Armand Tatéossian est un sculpteur arménien qui réinvente son histoire perdue. Il vit à Pélussin où j'ai eu la chance de le rencontrer
Armand Tatéossian est un sculpteur arménien qui réinvente son histoire perdue. Il vit à Pélussin où j’ai eu la chance de le rencontrer

-Un père peut-être grand , ou petit. Tout dépend de l’humeur avec laquelle on se l’évoque.

-On peut dire le père, le grand-père, le petit père. Si on est peu respectueux on peut aussi dire pépé, ou pire pépère.
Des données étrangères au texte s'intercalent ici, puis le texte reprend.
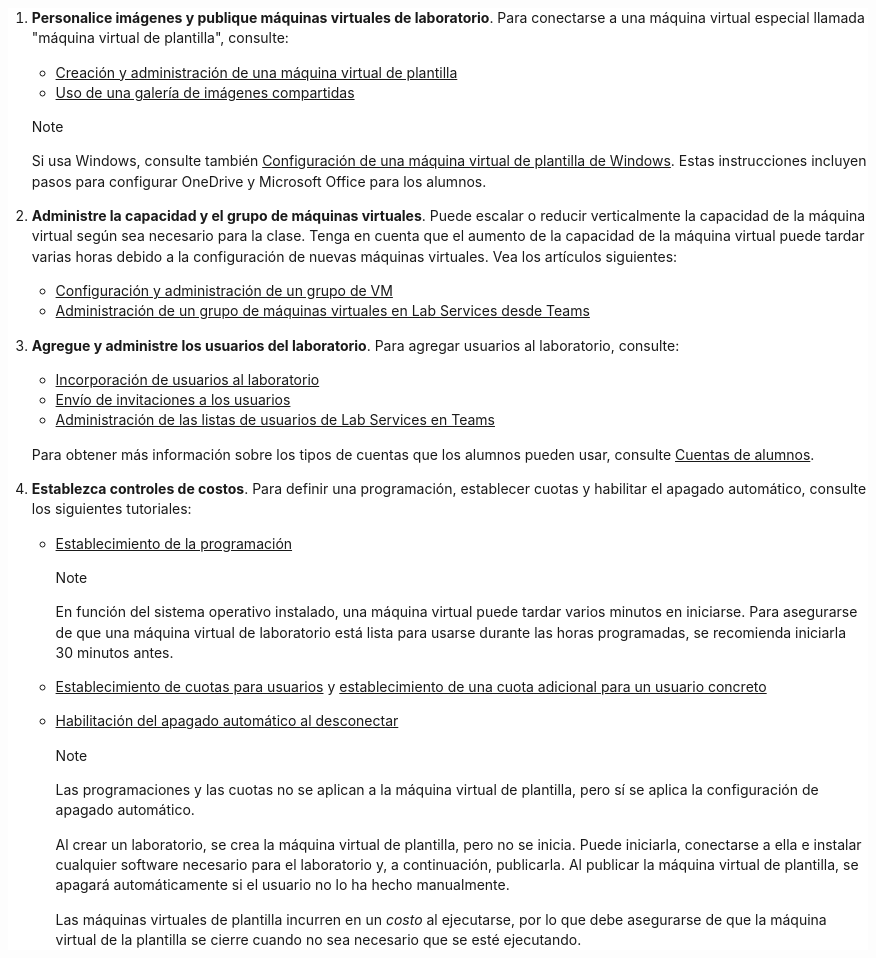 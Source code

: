 1. **Personalice imágenes y publique máquinas virtuales de laboratorio**. Para conectarse a una máquina virtual especial llamada "máquina virtual de plantilla", consulte:
    - [Creación y administración de una máquina virtual de plantilla](./tutorial-setup-classroom-lab.md#publish-the-template-vm)
    - [Uso de una galería de imágenes compartidas](./how-to-use-shared-image-gallery.md)

    > [!NOTE]
    > Si usa Windows, consulte también [Configuración de una máquina virtual de plantilla de Windows](./how-to-prepare-windows-template.md). Estas instrucciones incluyen pasos para configurar OneDrive y Microsoft Office para los alumnos.

1. **Administre la capacidad y el grupo de máquinas virtuales**. Puede escalar o reducir verticalmente la capacidad de la máquina virtual según sea necesario para la clase. Tenga en cuenta que el aumento de la capacidad de la máquina virtual puede tardar varias horas debido a la configuración de nuevas máquinas virtuales. Vea los artículos siguientes:
    - [Configuración y administración de un grupo de VM](./how-to-set-virtual-machine-passwords.md)
    - [Administración de un grupo de máquinas virtuales en Lab Services desde Teams](./how-to-manage-vm-pool-within-teams.md)

1. **Agregue y administre los usuarios del laboratorio**. Para agregar usuarios al laboratorio, consulte:
   - [Incorporación de usuarios al laboratorio](./tutorial-setup-classroom-lab.md#add-users-to-the-lab)
   - [Envío de invitaciones a los usuarios](./tutorial-setup-classroom-lab.md#send-invitation-emails-to-users)
   - [Administración de las listas de usuarios de Lab Services en Teams](./how-to-manage-user-lists-within-teams.md)

    Para obtener más información sobre los tipos de cuentas que los alumnos pueden usar, consulte [Cuentas de alumnos](./how-to-configure-student-usage.md#student-accounts).
  
1. **Establezca controles de costos**. Para definir una programación, establecer cuotas y habilitar el apagado automático, consulte los siguientes tutoriales:

   - [Establecimiento de la programación](./tutorial-setup-classroom-lab.md#set-a-schedule-for-the-lab)

        > [!NOTE]
        > En función del sistema operativo instalado, una máquina virtual puede tardar varios minutos en iniciarse. Para asegurarse de que una máquina virtual de laboratorio está lista para usarse durante las horas programadas, se recomienda iniciarla 30 minutos antes.

   - [Establecimiento de cuotas para usuarios](./how-to-configure-student-usage.md#set-quotas-for-users) y [establecimiento de una cuota adicional para un usuario concreto](./how-to-configure-student-usage.md#set-additional-quotas-for-specific-users)
  
   - [Habilitación del apagado automático al desconectar](./how-to-enable-shutdown-disconnect.md)

        > [!NOTE]
        > Las programaciones y las cuotas no se aplican a la máquina virtual de plantilla, pero sí se aplica la configuración de apagado automático. 
        > 
        > Al crear un laboratorio, se crea la máquina virtual de plantilla, pero no se inicia. Puede iniciarla, conectarse a ella e instalar cualquier software necesario para el laboratorio y, a continuación, publicarla. Al publicar la máquina virtual de plantilla, se apagará automáticamente si el usuario no lo ha hecho manualmente. 
        > 
        > Las máquinas virtuales de plantilla incurren en un *costo* al ejecutarse, por lo que debe asegurarse de que la máquina virtual de la plantilla se cierre cuando no sea necesario que se esté ejecutando.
-Comment on ne serait pas respectueux envers ses pères exigerait un assez long développement. Pas ici et pas maintenant.

Sans doute parce que le respect s’invente ou se construit comme toute chose, qu’on ne trouve pas le respect comme on ramasse une pierre, qu’ on enlace un arbre.

-Il faut du temps. Le respect nécessite des années de réflexion. Sinon ce n’est rien que de l’admiration béate ou de la peur, n’est-ce pas la même chose, c’est à dire du désir, une envie de meurtre ou encore du cannibalisme qui ne se dit pas

-Un petit père âgé d’une vingtaine d’années, il se nomme Johannes Musti. Il part de la ville de Tallinn en Estonie, j’arrive à voir sa silhouette. C’est un maigrichon, élancé, fragile. Je le vois faire un détour de quelques années par Saint-Pétersbourg pour y apprendre à peindre.

-Je le vois un peu moins nettement à Epinay sur Seine, à peindre des décors de cinéma pour la firme Eclair qui a racheté les locaux au producteur Joseph Menchen.

-Johannes Musti boit pour oublier qu’il a voulu être un grand peintre. Mais on croit peut-être à tort qu’il faut une raison pour boire. On invente des raisons. Il boit pour oublier l’Estonie. Il boit car il a maintenant trois enfants en bas âge plus un quatrième, un grand gars qui peut lui le regarder bien en face. Ils sont de même taille. Quatre gamins. Il se ressert un verre. Le verre de trop. Il en mourra.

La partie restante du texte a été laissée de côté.